[[ EXERCISE DATA, beginning ]]

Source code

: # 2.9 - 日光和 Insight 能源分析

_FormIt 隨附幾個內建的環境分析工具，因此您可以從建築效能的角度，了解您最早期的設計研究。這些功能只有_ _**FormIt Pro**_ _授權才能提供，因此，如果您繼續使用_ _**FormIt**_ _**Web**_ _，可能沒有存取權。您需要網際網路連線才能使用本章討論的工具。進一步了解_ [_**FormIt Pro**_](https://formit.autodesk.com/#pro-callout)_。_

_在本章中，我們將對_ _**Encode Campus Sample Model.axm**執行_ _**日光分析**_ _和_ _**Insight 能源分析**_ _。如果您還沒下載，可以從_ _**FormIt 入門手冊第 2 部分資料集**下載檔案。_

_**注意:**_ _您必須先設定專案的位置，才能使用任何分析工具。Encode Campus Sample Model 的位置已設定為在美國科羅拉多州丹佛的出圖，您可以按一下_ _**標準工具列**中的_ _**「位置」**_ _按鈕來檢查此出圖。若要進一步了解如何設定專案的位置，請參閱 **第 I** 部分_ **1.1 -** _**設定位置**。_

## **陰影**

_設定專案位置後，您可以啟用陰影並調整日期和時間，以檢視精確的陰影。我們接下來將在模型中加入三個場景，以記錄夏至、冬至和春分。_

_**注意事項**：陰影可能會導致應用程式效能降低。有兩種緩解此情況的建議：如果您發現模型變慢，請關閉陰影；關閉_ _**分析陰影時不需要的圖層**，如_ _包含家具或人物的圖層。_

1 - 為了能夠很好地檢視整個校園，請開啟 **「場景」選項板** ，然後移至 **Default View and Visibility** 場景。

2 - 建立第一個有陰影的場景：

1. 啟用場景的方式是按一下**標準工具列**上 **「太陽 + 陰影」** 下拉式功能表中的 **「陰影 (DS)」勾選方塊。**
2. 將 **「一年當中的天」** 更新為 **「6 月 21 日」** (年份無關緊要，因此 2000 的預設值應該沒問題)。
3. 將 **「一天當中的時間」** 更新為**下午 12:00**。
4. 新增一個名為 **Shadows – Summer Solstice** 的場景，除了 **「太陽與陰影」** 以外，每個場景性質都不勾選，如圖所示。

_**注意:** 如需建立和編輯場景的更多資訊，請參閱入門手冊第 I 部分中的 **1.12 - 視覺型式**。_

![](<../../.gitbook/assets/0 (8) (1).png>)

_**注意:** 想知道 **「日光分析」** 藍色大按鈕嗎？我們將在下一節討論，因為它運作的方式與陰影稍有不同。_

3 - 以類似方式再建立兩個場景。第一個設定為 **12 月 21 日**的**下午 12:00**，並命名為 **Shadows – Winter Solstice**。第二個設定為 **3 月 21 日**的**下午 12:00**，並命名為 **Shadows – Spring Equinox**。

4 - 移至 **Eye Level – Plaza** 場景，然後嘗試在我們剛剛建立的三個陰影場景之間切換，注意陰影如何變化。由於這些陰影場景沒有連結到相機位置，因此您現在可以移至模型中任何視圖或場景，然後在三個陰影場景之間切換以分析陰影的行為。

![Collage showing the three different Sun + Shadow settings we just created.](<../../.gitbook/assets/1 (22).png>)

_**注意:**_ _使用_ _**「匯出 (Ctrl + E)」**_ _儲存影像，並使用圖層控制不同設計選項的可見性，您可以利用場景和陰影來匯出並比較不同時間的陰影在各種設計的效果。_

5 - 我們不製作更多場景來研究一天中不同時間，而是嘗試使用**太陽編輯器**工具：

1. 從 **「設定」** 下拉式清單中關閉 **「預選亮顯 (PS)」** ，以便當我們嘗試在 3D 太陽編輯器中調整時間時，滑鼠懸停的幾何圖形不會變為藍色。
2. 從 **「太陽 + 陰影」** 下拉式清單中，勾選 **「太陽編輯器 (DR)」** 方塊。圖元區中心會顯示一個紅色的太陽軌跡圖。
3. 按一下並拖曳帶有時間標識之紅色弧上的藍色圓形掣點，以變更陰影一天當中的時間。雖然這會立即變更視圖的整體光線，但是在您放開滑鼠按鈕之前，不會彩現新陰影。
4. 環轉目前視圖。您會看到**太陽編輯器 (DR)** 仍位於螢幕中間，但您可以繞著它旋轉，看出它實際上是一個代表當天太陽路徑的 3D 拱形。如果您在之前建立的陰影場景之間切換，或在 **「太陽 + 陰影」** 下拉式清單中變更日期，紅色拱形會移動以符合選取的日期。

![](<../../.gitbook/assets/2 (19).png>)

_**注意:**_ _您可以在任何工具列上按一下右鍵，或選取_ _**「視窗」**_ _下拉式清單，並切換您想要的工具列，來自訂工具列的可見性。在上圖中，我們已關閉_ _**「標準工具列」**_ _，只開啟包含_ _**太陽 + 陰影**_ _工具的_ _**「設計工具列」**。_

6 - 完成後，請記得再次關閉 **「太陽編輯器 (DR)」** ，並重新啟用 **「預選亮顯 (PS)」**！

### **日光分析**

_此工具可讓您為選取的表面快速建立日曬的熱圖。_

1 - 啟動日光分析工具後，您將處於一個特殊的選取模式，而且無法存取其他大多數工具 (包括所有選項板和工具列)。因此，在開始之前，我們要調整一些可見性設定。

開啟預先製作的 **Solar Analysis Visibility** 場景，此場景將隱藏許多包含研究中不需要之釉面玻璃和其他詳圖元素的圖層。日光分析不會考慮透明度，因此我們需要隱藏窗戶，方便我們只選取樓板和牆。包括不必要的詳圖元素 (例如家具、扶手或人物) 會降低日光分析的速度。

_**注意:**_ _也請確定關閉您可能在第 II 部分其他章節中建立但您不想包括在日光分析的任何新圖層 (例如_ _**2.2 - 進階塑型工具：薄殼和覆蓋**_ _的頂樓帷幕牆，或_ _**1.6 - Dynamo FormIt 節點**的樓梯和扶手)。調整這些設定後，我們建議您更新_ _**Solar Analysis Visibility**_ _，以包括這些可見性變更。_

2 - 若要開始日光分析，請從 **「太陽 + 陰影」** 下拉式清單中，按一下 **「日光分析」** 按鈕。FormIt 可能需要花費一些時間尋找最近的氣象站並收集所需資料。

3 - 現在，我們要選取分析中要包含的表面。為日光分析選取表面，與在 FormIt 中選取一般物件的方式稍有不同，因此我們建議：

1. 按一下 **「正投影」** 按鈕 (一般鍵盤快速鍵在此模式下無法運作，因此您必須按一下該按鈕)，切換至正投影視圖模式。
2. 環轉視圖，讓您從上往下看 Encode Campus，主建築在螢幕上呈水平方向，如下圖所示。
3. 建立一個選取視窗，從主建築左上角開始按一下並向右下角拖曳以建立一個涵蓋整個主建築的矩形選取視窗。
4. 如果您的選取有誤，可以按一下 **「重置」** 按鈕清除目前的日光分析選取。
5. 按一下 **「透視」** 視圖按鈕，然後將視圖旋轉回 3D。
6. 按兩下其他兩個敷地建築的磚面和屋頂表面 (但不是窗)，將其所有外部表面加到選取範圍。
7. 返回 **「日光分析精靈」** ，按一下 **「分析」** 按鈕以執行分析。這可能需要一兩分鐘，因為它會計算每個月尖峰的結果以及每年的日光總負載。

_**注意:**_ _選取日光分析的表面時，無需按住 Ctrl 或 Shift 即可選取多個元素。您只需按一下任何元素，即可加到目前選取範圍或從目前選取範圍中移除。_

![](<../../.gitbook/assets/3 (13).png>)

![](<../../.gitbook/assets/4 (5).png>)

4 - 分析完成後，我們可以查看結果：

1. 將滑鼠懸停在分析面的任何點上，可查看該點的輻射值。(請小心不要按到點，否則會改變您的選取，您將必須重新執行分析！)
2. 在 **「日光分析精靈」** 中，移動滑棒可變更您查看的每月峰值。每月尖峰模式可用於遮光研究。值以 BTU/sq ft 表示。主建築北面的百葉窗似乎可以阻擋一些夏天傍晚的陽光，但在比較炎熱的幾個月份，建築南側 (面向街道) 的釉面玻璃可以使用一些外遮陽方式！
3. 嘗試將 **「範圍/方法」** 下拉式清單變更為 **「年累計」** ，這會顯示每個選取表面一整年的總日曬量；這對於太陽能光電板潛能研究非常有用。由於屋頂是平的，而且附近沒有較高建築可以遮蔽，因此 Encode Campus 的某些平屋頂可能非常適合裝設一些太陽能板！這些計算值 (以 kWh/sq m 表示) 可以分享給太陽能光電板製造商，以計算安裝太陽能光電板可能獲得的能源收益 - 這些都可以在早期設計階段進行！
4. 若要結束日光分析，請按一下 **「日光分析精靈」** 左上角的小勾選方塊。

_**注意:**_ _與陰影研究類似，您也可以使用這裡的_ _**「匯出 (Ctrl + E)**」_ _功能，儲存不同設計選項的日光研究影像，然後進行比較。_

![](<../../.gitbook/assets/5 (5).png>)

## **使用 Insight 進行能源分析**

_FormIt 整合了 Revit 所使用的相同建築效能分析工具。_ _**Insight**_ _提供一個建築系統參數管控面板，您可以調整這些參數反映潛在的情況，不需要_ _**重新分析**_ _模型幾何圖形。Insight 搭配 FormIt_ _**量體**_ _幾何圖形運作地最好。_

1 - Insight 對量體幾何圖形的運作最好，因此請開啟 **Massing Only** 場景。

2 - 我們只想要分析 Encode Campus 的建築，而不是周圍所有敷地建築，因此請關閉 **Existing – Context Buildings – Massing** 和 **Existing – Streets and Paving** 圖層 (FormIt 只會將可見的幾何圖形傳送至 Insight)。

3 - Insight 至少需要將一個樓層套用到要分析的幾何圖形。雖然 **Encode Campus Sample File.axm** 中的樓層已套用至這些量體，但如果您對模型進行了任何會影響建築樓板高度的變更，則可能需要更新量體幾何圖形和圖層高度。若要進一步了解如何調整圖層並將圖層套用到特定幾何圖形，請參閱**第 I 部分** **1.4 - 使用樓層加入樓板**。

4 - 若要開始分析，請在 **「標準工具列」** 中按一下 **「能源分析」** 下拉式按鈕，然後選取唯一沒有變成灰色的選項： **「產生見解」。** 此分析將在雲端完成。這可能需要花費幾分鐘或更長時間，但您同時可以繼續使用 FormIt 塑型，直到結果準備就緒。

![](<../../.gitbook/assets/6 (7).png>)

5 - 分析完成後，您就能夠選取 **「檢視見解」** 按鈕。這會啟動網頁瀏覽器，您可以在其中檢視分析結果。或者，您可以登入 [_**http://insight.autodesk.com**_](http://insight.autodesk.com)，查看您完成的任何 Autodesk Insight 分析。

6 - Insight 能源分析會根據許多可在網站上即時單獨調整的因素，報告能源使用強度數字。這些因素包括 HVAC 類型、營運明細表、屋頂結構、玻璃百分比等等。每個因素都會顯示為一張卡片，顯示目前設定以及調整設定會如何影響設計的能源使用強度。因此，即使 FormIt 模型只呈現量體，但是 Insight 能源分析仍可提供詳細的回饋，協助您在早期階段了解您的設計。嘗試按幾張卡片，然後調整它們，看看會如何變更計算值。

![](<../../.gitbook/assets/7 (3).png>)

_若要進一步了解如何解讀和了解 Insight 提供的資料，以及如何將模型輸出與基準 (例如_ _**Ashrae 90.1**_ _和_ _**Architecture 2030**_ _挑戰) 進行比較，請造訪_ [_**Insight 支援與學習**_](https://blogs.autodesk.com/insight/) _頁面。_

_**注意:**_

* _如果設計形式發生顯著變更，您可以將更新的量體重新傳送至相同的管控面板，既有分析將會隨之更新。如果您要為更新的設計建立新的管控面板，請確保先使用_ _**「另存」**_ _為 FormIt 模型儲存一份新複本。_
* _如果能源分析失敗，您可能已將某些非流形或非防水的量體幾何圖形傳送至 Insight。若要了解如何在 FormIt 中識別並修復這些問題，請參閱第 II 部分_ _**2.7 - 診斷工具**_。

[[ EXERCISE DATA, end ]]

* _WHAT YOU SHOULD DO_
The lines needed run from the first line of the data through the line containing "4 - 移至 **Eye"; give them again exactly and nothing else.

* _ANSWER TO THE PROBLEM_
Source code

: # 2.9 - 日光和 Insight 能源分析

_FormIt 隨附幾個內建的環境分析工具，因此您可以從建築效能的角度，了解您最早期的設計研究。這些功能只有_ _**FormIt Pro**_ _授權才能提供，因此，如果您繼續使用_ _**FormIt**_ _**Web**_ _，可能沒有存取權。您需要網際網路連線才能使用本章討論的工具。進一步了解_ [_**FormIt Pro**_](https://formit.autodesk.com/#pro-callout)_。_

_在本章中，我們將對_ _**Encode Campus Sample Model.axm**執行_ _**日光分析**_ _和_ _**Insight 能源分析**_ _。如果您還沒下載，可以從_ _**FormIt 入門手冊第 2 部分資料集**下載檔案。_

_**注意:**_ _您必須先設定專案的位置，才能使用任何分析工具。Encode Campus Sample Model 的位置已設定為在美國科羅拉多州丹佛的出圖，您可以按一下_ _**標準工具列**中的_ _**「位置」**_ _按鈕來檢查此出圖。若要進一步了解如何設定專案的位置，請參閱 **第 I** 部分_ **1.1 -** _**設定位置**。_

## **陰影**

_設定專案位置後，您可以啟用陰影並調整日期和時間，以檢視精確的陰影。我們接下來將在模型中加入三個場景，以記錄夏至、冬至和春分。_

_**注意事項**：陰影可能會導致應用程式效能降低。有兩種緩解此情況的建議：如果您發現模型變慢，請關閉陰影；關閉_ _**分析陰影時不需要的圖層**，如_ _包含家具或人物的圖層。_

1 - 為了能夠很好地檢視整個校園，請開啟 **「場景」選項板** ，然後移至 **Default View and Visibility** 場景。

2 - 建立第一個有陰影的場景：

1. 啟用場景的方式是按一下**標準工具列**上 **「太陽 + 陰影」** 下拉式功能表中的 **「陰影 (DS)」勾選方塊。**
2. 將 **「一年當中的天」** 更新為 **「6 月 21 日」** (年份無關緊要，因此 2000 的預設值應該沒問題)。
3. 將 **「一天當中的時間」** 更新為**下午 12:00**。
4. 新增一個名為 **Shadows – Summer Solstice** 的場景，除了 **「太陽與陰影」** 以外，每個場景性質都不勾選，如圖所示。

_**注意:** 如需建立和編輯場景的更多資訊，請參閱入門手冊第 I 部分中的 **1.12 - 視覺型式**。_

![](<../../.gitbook/assets/0 (8) (1).png>)

_**注意:** 想知道 **「日光分析」** 藍色大按鈕嗎？我們將在下一節討論，因為它運作的方式與陰影稍有不同。_

3 - 以類似方式再建立兩個場景。第一個設定為 **12 月 21 日**的**下午 12:00**，並命名為 **Shadows – Winter Solstice**。第二個設定為 **3 月 21 日**的**下午 12:00**，並命名為 **Shadows – Spring Equinox**。

4 - 移至 **Eye Level – Plaza** 場景，然後嘗試在我們剛剛建立的三個陰影場景之間切換，注意陰影如何變化。由於這些陰影場景沒有連結到相機位置，因此您現在可以移至模型中任何視圖或場景，然後在三個陰影場景之間切換以分析陰影的行為。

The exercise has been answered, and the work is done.